謝肉祭の広場で(2)


(私たちも広場へおでかけよ)
 ピエタで起こった昨夜の出来事は、全てパオラが話した。クララの様態が悪く中毒の疑いがあると話はしたが、その毒が砒素だとはっきり言わなかった事に、アンナはキアーラに対するパオラの配慮を感じたのだった。
「それは砒素じゃ。」
 はっきり言ったのは老マエストロだった。
「砒素で作られた化粧水だ。で、その名は『トファナ水』として広く知られている。」
「トファナ水?」
 三人娘による見事なハーモニーだった。
 そこへ老マエストロの、渋いしわがれた声が周りの喧騒の中から響いた。
「そうじゃ、しかもトファナ水は化粧水なんかではないぞ。立派な毒水じゃ。表向きは顔が色白くなるとか言っておるが、服用を続けると死に至るのじゃ。もちろん多量に飲むとすぐに人命に係わる事態になるが、少量でもその毒は蓄積していく。実はその方が怖いのじゃ。毒は少しずつ人の体内に蓄積していき、最後は内臓疾患から、直接の原因がわからぬまま死ぬ。そのような怖い毒が、世の中に出まわっておるのじゃ。」
「人間って、いや女性って、そうまでして美しくなりたいものなの?」
キアーラに老マエストロは答えた。
「それはそうじゃ。だから東のお国の人たちは、お土産としてその水を大量に買っていくのだろう。東のお国の人たちだけではないぞ。イタリア国中の女たちや男たち、そして今ではヨーロッパ中でトファナ水は買い求められておるのじゃ。 確かに色白の美人は男の幻想だ。
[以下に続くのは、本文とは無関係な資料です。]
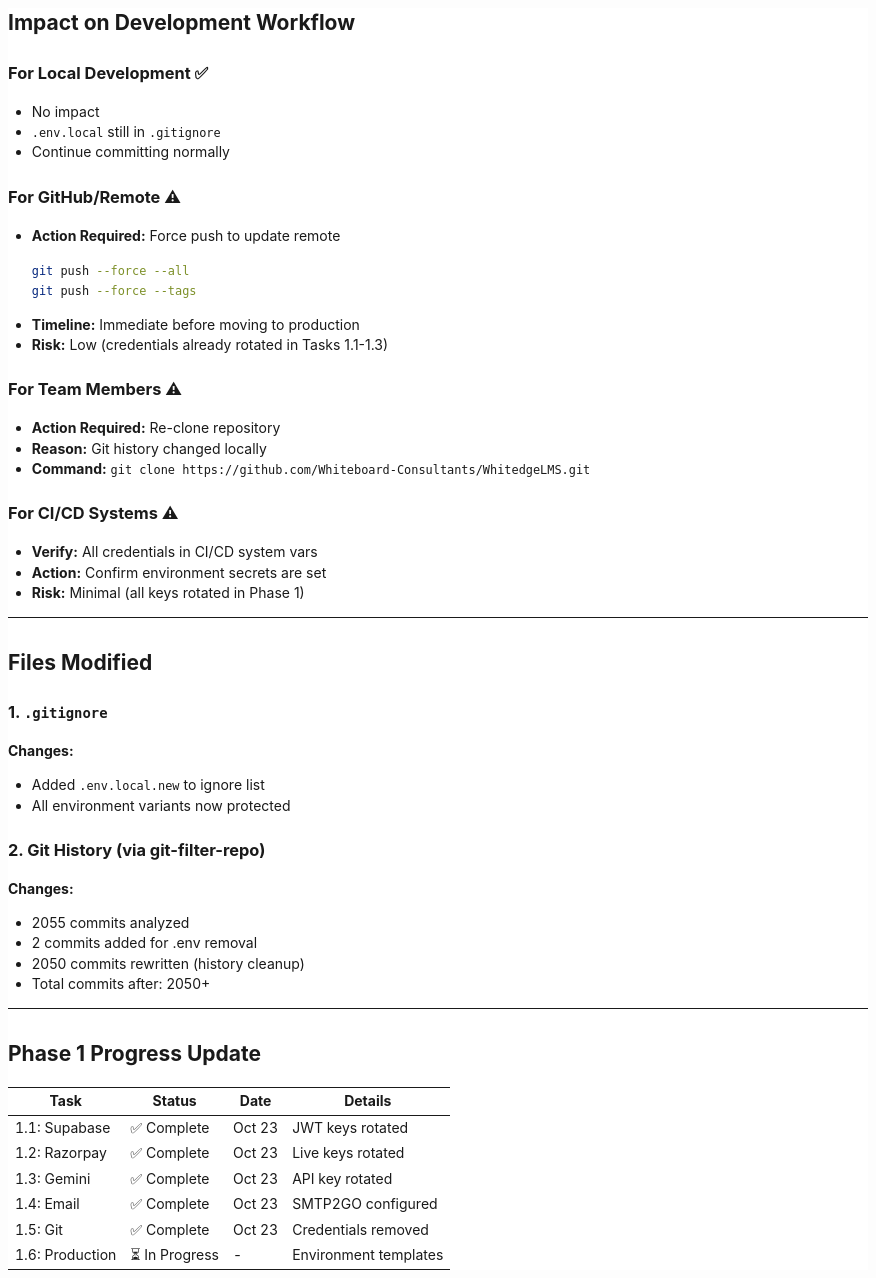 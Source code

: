 
## Impact on Development Workflow

### For Local Development ✅
- No impact
- `.env.local` still in `.gitignore`
- Continue committing normally

### For GitHub/Remote ⚠️
- **Action Required:** Force push to update remote
  ```bash
  git push --force --all
  git push --force --tags
  ```
- **Timeline:** Immediate before moving to production
- **Risk:** Low (credentials already rotated in Tasks 1.1-1.3)

### For Team Members ⚠️
- **Action Required:** Re-clone repository
- **Reason:** Git history changed locally
- **Command:** `git clone https://github.com/Whiteboard-Consultants/WhitedgeLMS.git`

### For CI/CD Systems ⚠️
- **Verify:** All credentials in CI/CD system vars
- **Action:** Confirm environment secrets are set
- **Risk:** Minimal (all keys rotated in Phase 1)

---

## Files Modified

### 1. `.gitignore`
**Changes:**
- Added `.env.local.new` to ignore list
- All environment variants now protected

### 2. Git History (via git-filter-repo)
**Changes:**
- 2055 commits analyzed
- 2 commits added for .env removal
- 2050 commits rewritten (history cleanup)
- Total commits after: 2050+

---

## Phase 1 Progress Update

| Task | Status | Date | Details |
|------|--------|------|---------|
| 1.1: Supabase | ✅ Complete | Oct 23 | JWT keys rotated |
| 1.2: Razorpay | ✅ Complete | Oct 23 | Live keys rotated |
| 1.3: Gemini | ✅ Complete | Oct 23 | API key rotated |
| 1.4: Email | ✅ Complete | Oct 23 | SMTP2GO configured |
| 1.5: Git | ✅ Complete | Oct 23 | Credentials removed |
| 1.6: Production | ⏳ In Progress | - | Environment templates |
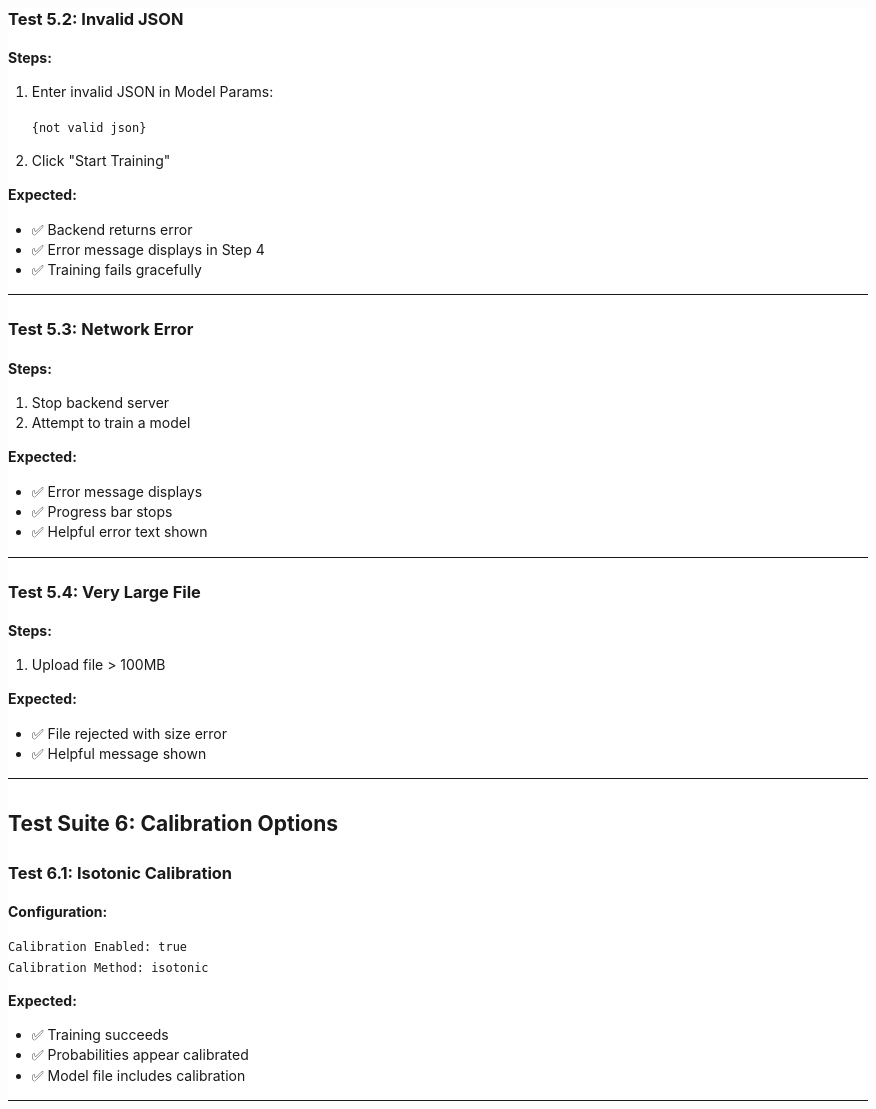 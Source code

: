 ### Test 5.2: Invalid JSON
**Steps:**
1. Enter invalid JSON in Model Params:
   ```
   {not valid json}
   ```
2. Click "Start Training"

**Expected:**
- ✅ Backend returns error
- ✅ Error message displays in Step 4
- ✅ Training fails gracefully

---

### Test 5.3: Network Error
**Steps:**
1. Stop backend server
2. Attempt to train a model

**Expected:**
- ✅ Error message displays
- ✅ Progress bar stops
- ✅ Helpful error text shown

---

### Test 5.4: Very Large File
**Steps:**
1. Upload file > 100MB

**Expected:**
- ✅ File rejected with size error
- ✅ Helpful message shown

---

## Test Suite 6: Calibration Options

### Test 6.1: Isotonic Calibration
**Configuration:**
```
Calibration Enabled: true
Calibration Method: isotonic
```

**Expected:**
- ✅ Training succeeds
- ✅ Probabilities appear calibrated
- ✅ Model file includes calibration

---
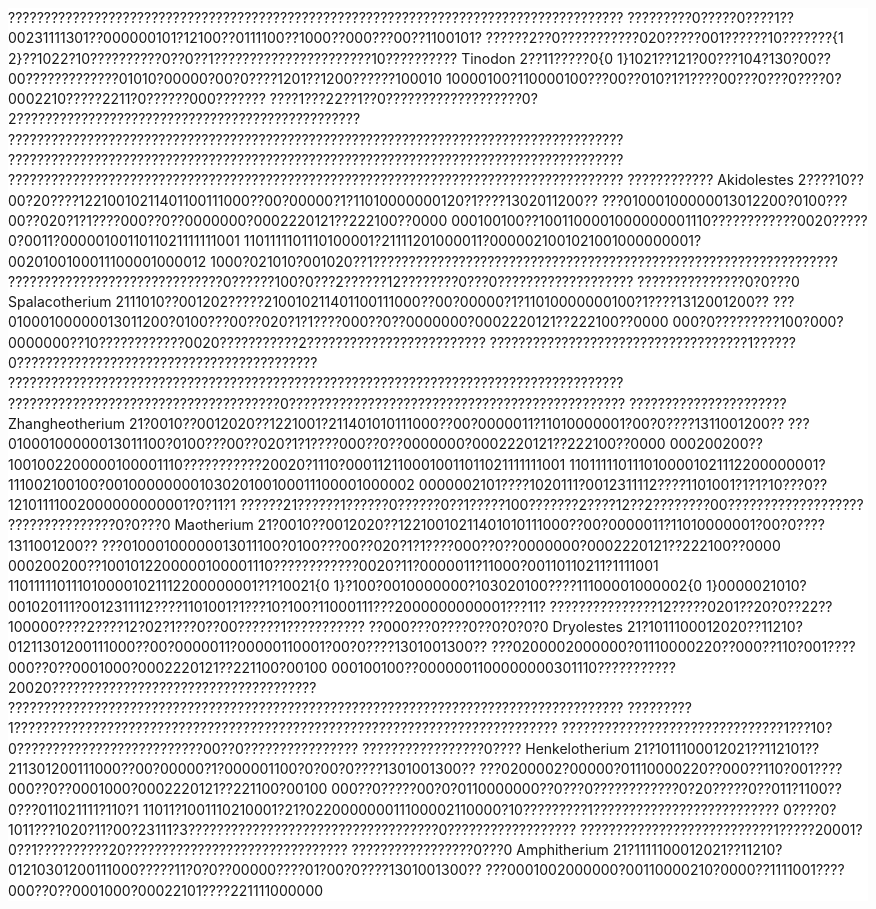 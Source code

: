??????????????????????????????????????????????????????????????????????????????????????
?????????0?????0????1??00231111301??000000101?12100??0111100??1000??000???00??1100101?
??????2??0???????????020?????001??????10???????{1
2}??1022?10??????????0??0??1??????????????????????10??????????
       Tinodon            2??11?????0{0
1}1021??121?00???104?130?00??00?????????????01010?00000?00?0????1201??1200??????100010
10000100?110000100???00??010?1?1????00???0???0????0?0002210?????2211?0??????000???????
????1???22??1??0???????????????????0?2????????????????????????????????????????????????
??????????????????????????????????????????????????????????????????????????????????????
??????????????????????????????????????????????????????????????????????????????????????
??????????????????????????????????????????????????????????????????????????????????????
????????????
       Akidolestes
2????10??00?20????12210010211401100111000??00?00000?1?11010000000120?1????1302011200??
???01000100000013012200?0100???00??020?1?1????000??0??0000000?0002220121??222100??0000
000100100??1001100001000000001110????????????0020?????0?0011?0000010011011021111111001
1101111101110100001?21111201000011?0000021001021001000000001?0020100100011100001000012
1000?021010?001020??1?????????????????????????????????????????????????????????????????
??????????????????????????????0??????100?0???2??????12????????0???0???????????????????
???????????????0?0???0
       Spalacotherium
2111010??001202?????210010211401100111000??00?00000?1?11010000000100?1????1312001200??
???01000100000013011200?0100???00??020?1?1????000??0??0000000?0002220121??222100??0000
000?0?????????100?000?0000000??10????????????0020???????????2?????????????????????????
????????????????????????????????????1??????0??????????????????????????????????????????
??????????????????????????????????????????????????????????????????????????????????????
??????????????????????????????????????0???????????????????????????????????????????????
??????????????????????
       Zhangheotherium
21?0010??0012020??1221001?211401010111000??00?0000011?11010000001?00?0????1311001200??
???01000100000013011100?0100???00??020?1?1????000??0??0000000?0002220121??222100??0000
000200200??1001002200000100001110???????????20020?1110?0001121100010011011021111111001
1101111101110100001021112200000001?111002100100?00100000000103020100100011100001000002
0000002101????1020111?0012311112????1101001?1?1?10???0??12101111002000000000001?0?11?1
??????21??????1??????0??????0??1?????100???????2????12??2????????00???????????????????
???????????????0?0???0
       Maotherium
21?0010??0012020??12210010211401010111000??00?0000011?11010000001?00?0????1311001200??
???01000100000013011100?0100???00??020?1?1????000??0??0000000?0002220121??222100??0000
000200200??1001012200000100001110????????????0020?11?0000011?11000?00110110211?1111001
1101111101110100001021112200000001?1?10021{0
1}?100?0010000000?103020100????11100001000002{0
1}0000021010?001020111?0012311112????1101001?1???10?100?11000111???2000000000001???11?
???????????????12?????0201??20?0??22??100000????2????12?02?1???0??00??????1???????????
??000???0????0??0?0?0?0
       Dryolestes
21?1011100012020??11210?01211301200111000??00?0000011?00000110001?00?0????1301001300??
???0200002000000?01110000220??000??110?001????000??0??0001000?0002220121??221100?00100
000100100??0000001100000000301110???????????20020?????????????????????????????????????
??????????????????????????????????????????????????????????????????????????????????????
?????????1????????????????????????????????????????????????????????????????????????????
???????????????????????????????1???10?0??????????????????????????00??0????????????????
?????????????????0????
       Henkelotherium
21?1011100012021??112101??211301200111000??00?00000?1?000001100?0?00?0????1301001300??
???0200002?00000?01110000220??000??110?001????000??0??0001000?0002220121??221100?00100
000??0?????00?0?0110000000??0???0????????????0?20?????0??011?1100??0???011021111?110?1
11011?1001110210001?21?022000000011100002110000?10?????????1??????????????????????????
0????0?1011???1020?11?00?23111?3???????????????????????????????????0??????????????????
???????????????????????????1?????20001?0??1??????????20???????????????????????????????
?????????????????0???0
       Amphitherium
21?1111100012021??11210?01210301200111000?????11?0?0??00000????01?00?0????1301001300??
???0001002000000?00110000210?0000??1111001????000??0??0001000?00022101????221111000000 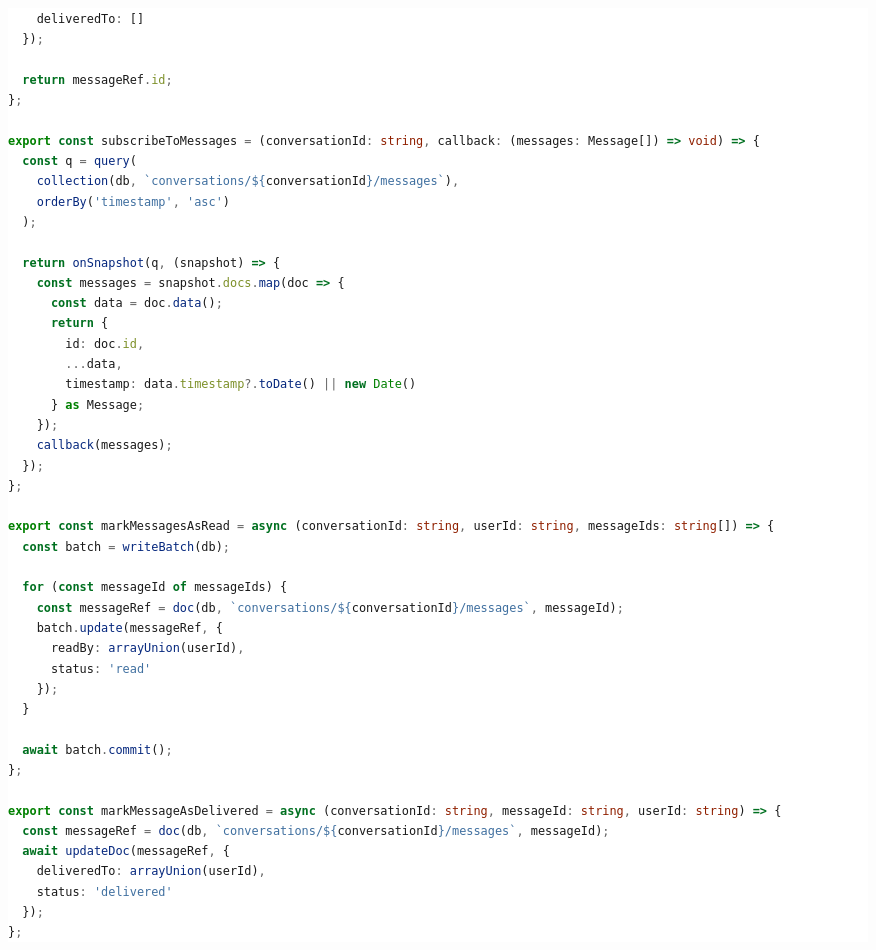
 ```typescript
    deliveredTo: []
  });
  
  return messageRef.id;
};

export const subscribeToMessages = (conversationId: string, callback: (messages: Message[]) => void) => {
  const q = query(
    collection(db, `conversations/${conversationId}/messages`),
    orderBy('timestamp', 'asc')
  );
  
  return onSnapshot(q, (snapshot) => {
    const messages = snapshot.docs.map(doc => {
      const data = doc.data();
      return {
        id: doc.id,
        ...data,
        timestamp: data.timestamp?.toDate() || new Date()
      } as Message;
    });
    callback(messages);
  });
};

export const markMessagesAsRead = async (conversationId: string, userId: string, messageIds: string[]) => {
  const batch = writeBatch(db);
  
  for (const messageId of messageIds) {
    const messageRef = doc(db, `conversations/${conversationId}/messages`, messageId);
    batch.update(messageRef, {
      readBy: arrayUnion(userId),
      status: 'read'
    });
  }
  
  await batch.commit();
};

export const markMessageAsDelivered = async (conversationId: string, messageId: string, userId: string) => {
  const messageRef = doc(db, `conversations/${conversationId}/messages`, messageId);
  await updateDoc(messageRef, {
    deliveredTo: arrayUnion(userId),
    status: 'delivered'
  });
};
```
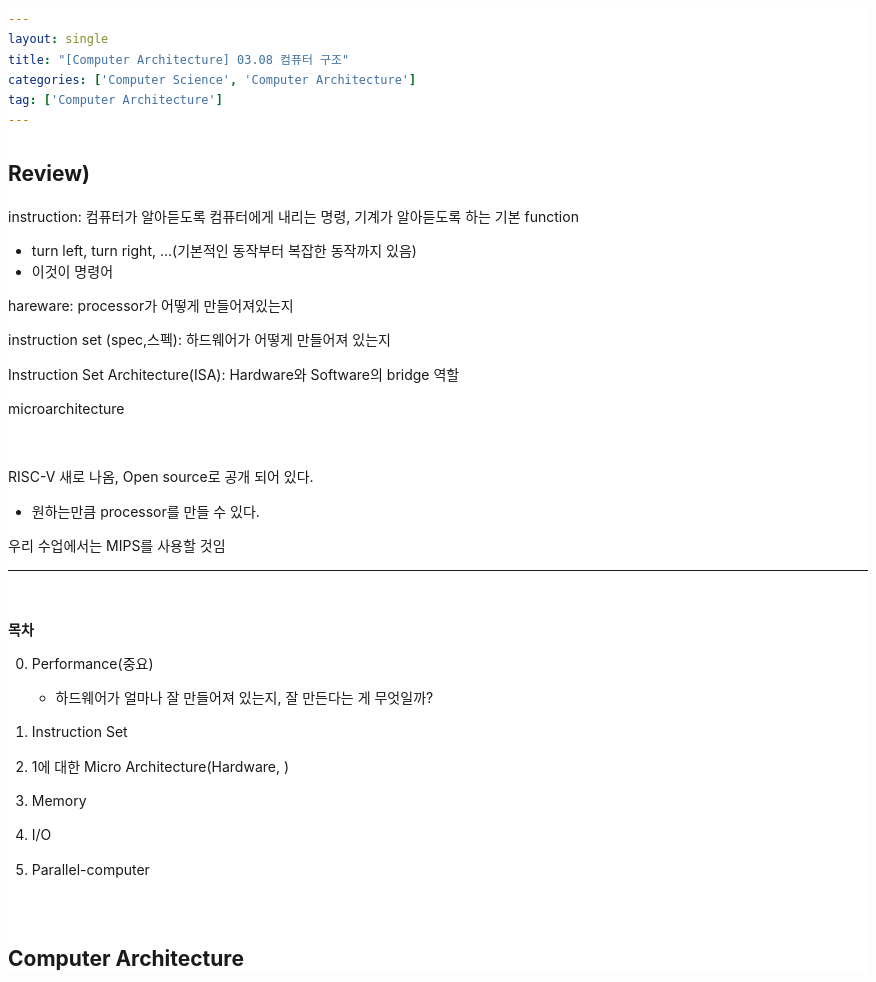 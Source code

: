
 ```yaml
---
layout: single
title: "[Computer Architecture] 03.08 컴퓨터 구조"
categories: ['Computer Science', 'Computer Architecture']
tag: ['Computer Architecture']
---
```




## Review)

instruction: 컴퓨터가 알아듣도록 컴퓨터에게 내리는 명령, 기계가 알아듣도록 하는 기본 function

- turn left, turn right, ...(기본적인 동작부터 복잡한 동작까지 있음)
- 이것이 명령어



hareware: processor가 어떻게 만들어져있는지



instruction set (spec,스펙): 하드웨어가 어떻게 만들어져 있는지

Instruction Set Architecture(ISA): Hardware와 Software의 bridge 역할



microarchitecture

<br>

RISC-V 새로 나옴, Open source로 공개 되어 있다.

- 원하는만큼 processor를 만들 수 있다.





우리 수업에서는 MIPS를 사용할 것임

---

<br>

**목차**

0. Performance(중요)
   - 하드웨어가 얼마나 잘 만들어져 있는지, 잘 만든다는 게 무엇일까?

1. Instruction Set
2. 1에 대한 Micro Architecture(Hardware, )
3. Memory
4. I/O
5. Parallel-computer

<br>

## Computer Architecture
女はその幻想を手に入れようとしてトファナ水を手に入れる。だが幻想はあくまでも幻なのじゃ。女がその幻から目を覚ました時、化粧水であったトファナ水は毒に変わるのじゃ。今まで化粧に使っていた水が調味料に変わる瞬間じゃ。料理の仕上げにその調味料を数滴落とす。それがトファナ水の真の目的なのじゃ。」
 老マエストロが語ったあまりにも恐ろしい話に、皆が重い空気の中で沈黙していた。しかも皆が一番口にしたくなかった事を、老マエストロはあっさりと言ってのけた。